From Scratch to Intelligence: Pre-training the Telugu Foundation Model
After perfecting our tokenizer, we reached the most compute-intensive part of the journey: Pre-training.
Pre-training is where the model "reads" the entire Telugu corpus and learns the statistical relationships between tokens. It’s about learning the logic, grammar, and nuances of the language. For this phase, we adjusted some standard recipes and we utilized cutting-edge optimization techniques and hardware to push the boundaries of what's possible on a single GPU.
The Architecture: A Transformer Optimized for Telugu
Our model, nanochat-telugu-d20, is a Transformer-based decoder-only architecture. We carefully balanced the depth and width to ensure stable gradients and efficient feature representation.
Model Blueprint:
- Depth: 20 Layers
- Model Dimension ($d_{model}$): 1,280 (using a 64x aspect ratio relative to depth)
- Attention Heads: 10 heads (Head dimension of 128)
- Sequence Length: 2,048 tokens
- Vocabulary Size: 65,536 tokens (perfectly aligned with our custom tokenizer)
We used Group Query Attention (GQA) in a 1:1 ratio, effectively keeping it as standard multi-head attention to ensure high-fidelity reasoning in this foundational stage.
Optimization: The Muon + AdamW Hybrid
One of the most exciting parts of this run was our optimizer strategy.

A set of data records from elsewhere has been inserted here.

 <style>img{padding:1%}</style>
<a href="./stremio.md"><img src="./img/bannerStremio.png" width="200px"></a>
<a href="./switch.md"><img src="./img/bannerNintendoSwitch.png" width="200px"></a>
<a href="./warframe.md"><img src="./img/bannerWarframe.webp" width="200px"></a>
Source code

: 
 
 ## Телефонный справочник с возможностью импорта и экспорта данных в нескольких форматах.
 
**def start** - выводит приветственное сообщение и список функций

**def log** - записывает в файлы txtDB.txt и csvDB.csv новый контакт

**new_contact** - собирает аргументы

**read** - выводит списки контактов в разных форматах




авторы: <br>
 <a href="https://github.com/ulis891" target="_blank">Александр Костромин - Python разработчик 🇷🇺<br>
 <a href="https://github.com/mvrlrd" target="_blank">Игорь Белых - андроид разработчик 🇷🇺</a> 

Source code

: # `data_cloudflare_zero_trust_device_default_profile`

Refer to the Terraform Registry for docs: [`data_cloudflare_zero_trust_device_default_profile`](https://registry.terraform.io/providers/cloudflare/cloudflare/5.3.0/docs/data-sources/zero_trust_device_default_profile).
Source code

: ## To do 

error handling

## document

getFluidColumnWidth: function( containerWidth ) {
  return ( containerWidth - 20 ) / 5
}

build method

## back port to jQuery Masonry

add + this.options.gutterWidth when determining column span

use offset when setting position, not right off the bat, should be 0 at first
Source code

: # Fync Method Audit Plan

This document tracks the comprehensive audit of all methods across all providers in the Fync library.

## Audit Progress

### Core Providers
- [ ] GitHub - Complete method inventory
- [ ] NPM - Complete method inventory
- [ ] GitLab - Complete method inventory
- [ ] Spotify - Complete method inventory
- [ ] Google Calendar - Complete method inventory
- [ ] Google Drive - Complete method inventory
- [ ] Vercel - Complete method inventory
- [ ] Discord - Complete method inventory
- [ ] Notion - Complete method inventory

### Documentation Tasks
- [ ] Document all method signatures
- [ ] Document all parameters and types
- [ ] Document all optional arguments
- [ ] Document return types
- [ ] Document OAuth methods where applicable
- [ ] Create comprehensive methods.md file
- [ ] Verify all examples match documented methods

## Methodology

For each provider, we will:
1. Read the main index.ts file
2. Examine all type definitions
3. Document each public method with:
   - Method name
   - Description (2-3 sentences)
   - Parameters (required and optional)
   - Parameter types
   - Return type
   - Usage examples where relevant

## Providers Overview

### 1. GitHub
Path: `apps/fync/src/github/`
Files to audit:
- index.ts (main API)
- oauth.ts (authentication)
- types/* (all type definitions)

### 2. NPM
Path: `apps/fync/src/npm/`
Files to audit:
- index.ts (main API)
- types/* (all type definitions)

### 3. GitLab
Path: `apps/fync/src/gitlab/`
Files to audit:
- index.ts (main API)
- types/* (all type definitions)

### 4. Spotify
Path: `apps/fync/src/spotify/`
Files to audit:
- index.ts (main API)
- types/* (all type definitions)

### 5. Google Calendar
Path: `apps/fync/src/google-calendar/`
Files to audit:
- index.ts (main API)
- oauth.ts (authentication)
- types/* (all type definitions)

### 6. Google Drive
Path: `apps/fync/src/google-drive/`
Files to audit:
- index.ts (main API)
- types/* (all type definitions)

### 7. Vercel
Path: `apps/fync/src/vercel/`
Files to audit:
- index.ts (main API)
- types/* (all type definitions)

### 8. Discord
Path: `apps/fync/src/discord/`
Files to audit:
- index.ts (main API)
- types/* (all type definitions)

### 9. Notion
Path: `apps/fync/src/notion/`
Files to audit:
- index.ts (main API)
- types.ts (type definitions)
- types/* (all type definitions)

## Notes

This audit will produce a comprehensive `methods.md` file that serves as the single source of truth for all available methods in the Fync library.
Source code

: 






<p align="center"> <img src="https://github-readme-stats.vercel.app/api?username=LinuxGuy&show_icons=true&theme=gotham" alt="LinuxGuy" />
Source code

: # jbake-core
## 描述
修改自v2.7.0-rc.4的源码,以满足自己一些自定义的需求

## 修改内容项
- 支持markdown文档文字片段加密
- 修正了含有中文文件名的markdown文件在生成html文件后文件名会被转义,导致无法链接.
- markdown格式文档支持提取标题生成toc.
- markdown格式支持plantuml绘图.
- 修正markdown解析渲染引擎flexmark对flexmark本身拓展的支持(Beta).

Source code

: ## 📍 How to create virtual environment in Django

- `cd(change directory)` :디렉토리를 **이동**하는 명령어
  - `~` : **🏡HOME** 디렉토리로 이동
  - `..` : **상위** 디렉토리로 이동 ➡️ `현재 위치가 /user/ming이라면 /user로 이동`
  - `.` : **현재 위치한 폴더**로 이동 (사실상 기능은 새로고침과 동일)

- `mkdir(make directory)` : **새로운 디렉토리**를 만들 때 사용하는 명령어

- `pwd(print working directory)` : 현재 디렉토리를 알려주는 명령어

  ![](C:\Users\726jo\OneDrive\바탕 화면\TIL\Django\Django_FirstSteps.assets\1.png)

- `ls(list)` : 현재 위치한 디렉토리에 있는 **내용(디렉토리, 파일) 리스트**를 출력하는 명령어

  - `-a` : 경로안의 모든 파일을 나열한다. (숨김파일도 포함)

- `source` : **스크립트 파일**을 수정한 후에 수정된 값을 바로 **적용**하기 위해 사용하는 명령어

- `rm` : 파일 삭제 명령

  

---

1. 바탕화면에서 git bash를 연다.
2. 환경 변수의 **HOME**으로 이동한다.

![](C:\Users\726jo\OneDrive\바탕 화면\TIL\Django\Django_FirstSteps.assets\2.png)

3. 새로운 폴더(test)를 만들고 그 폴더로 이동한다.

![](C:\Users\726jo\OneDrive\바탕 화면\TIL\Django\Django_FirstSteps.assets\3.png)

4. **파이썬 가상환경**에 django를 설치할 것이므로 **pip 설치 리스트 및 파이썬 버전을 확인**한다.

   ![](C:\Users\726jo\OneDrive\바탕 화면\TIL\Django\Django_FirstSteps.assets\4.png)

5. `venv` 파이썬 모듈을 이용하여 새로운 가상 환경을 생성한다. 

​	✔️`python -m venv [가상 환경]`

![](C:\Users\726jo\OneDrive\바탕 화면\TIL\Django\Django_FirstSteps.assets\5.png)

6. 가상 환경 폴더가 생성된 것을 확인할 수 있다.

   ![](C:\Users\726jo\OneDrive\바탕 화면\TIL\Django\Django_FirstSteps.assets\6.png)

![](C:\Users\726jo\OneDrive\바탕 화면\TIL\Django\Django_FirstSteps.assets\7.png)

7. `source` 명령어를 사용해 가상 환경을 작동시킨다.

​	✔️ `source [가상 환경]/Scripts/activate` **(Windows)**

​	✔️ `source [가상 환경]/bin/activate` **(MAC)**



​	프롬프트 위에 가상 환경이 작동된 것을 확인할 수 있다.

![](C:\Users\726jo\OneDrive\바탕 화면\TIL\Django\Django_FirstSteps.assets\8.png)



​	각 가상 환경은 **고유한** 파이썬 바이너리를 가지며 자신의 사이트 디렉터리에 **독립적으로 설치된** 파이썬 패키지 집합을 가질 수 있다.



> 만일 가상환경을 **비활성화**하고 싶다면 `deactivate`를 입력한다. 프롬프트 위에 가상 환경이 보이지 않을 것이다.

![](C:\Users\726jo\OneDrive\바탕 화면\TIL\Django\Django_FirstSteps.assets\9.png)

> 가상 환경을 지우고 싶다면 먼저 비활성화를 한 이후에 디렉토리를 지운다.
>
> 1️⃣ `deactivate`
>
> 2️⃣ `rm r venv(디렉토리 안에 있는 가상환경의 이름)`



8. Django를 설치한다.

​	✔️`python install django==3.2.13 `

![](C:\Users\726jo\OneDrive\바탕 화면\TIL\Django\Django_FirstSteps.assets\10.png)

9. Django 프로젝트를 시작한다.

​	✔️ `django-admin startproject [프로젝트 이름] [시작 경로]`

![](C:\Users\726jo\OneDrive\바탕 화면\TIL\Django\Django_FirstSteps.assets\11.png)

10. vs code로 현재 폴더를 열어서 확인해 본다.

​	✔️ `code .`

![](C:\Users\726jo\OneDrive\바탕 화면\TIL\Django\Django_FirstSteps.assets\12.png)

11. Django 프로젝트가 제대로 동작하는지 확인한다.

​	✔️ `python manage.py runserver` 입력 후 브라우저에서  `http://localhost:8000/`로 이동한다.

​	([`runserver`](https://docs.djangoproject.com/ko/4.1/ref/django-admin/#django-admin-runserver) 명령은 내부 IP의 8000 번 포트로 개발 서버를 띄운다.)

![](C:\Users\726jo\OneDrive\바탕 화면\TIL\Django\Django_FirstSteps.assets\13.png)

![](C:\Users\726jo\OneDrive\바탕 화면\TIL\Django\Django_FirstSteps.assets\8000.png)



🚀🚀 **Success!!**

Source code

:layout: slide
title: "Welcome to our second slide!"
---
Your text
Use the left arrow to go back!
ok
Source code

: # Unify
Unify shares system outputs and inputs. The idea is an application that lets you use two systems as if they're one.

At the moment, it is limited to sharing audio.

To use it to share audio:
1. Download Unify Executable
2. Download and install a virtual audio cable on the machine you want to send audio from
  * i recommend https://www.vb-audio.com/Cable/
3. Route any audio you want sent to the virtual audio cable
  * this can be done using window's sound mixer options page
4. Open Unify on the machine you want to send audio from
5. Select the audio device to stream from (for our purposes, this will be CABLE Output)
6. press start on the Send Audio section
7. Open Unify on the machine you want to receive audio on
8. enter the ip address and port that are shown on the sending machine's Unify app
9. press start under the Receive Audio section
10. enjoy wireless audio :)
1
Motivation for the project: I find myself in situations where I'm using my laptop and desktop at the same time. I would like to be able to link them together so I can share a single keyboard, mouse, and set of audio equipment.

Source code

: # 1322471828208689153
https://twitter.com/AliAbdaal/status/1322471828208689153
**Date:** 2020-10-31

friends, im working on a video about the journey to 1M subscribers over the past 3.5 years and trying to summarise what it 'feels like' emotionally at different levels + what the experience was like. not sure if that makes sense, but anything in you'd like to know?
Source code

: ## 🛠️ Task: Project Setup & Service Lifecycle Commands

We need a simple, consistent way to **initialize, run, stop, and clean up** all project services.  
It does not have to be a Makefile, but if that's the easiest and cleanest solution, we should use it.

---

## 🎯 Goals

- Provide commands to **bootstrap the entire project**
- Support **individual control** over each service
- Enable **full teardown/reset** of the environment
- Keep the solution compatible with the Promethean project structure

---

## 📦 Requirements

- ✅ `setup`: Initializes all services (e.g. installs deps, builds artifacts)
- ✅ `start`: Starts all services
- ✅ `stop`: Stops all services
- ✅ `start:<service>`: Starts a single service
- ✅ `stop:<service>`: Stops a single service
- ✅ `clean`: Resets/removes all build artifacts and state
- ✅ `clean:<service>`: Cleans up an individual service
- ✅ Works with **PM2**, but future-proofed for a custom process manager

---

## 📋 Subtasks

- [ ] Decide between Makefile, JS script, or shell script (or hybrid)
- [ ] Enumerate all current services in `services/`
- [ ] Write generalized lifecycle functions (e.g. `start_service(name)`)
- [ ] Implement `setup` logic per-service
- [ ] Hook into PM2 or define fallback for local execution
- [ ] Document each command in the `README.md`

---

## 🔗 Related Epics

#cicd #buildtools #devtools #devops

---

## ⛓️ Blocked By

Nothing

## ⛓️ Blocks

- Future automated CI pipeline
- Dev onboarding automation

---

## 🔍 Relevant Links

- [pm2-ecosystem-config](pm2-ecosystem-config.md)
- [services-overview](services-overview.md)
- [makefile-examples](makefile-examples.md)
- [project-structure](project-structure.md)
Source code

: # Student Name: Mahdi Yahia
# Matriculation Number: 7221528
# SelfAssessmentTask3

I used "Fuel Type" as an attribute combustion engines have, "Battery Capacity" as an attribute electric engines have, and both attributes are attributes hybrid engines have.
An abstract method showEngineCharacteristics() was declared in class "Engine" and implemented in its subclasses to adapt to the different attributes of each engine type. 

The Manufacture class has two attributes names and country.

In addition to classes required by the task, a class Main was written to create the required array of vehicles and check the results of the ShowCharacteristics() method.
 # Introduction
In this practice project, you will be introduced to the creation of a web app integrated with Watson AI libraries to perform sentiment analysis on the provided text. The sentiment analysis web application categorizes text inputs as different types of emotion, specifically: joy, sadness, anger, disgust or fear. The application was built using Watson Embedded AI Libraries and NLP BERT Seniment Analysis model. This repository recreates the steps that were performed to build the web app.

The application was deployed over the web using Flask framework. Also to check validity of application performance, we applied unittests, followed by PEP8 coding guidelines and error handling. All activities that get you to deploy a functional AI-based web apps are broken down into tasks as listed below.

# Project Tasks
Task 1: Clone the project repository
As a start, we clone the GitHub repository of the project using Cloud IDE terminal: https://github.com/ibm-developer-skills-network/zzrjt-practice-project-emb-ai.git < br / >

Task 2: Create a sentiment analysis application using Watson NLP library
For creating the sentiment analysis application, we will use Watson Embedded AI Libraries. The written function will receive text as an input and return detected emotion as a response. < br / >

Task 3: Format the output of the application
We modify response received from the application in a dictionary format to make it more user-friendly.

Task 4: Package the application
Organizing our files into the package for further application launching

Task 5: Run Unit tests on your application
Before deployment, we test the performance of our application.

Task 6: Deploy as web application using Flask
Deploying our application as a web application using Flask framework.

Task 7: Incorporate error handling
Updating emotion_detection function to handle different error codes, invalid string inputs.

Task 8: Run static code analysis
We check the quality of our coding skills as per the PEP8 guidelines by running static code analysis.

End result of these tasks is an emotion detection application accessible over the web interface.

Instead of sticking purely to AdamW, we implemented a Hybrid Optimizer approach to maximize learning efficiency.
- Muon Optimizer (for Linear Layers): We used the innovative Muon optimizer for all matrix parameters. Muon is a "geometry-aware" optimizer that uses Newton-Schulz iterations to keep the updates orthogonal. In plain English: it makes the model learn faster and more efficiently from fewer samples.
- AdamW (for Embeddings): We kept the standard AdamW for the embedding and unembedding layers to handle the high-cardinality sparse updates.
Hyperparameter Snapshot:
- Matrix Learning Rate: 0.02 (Muon)
- Embedding Learning Rate: 0.2 (AdamW)
- Warmdown: We used a 20% warmdown period, decaying the learning rate to zero at the end of the 21,400 steps.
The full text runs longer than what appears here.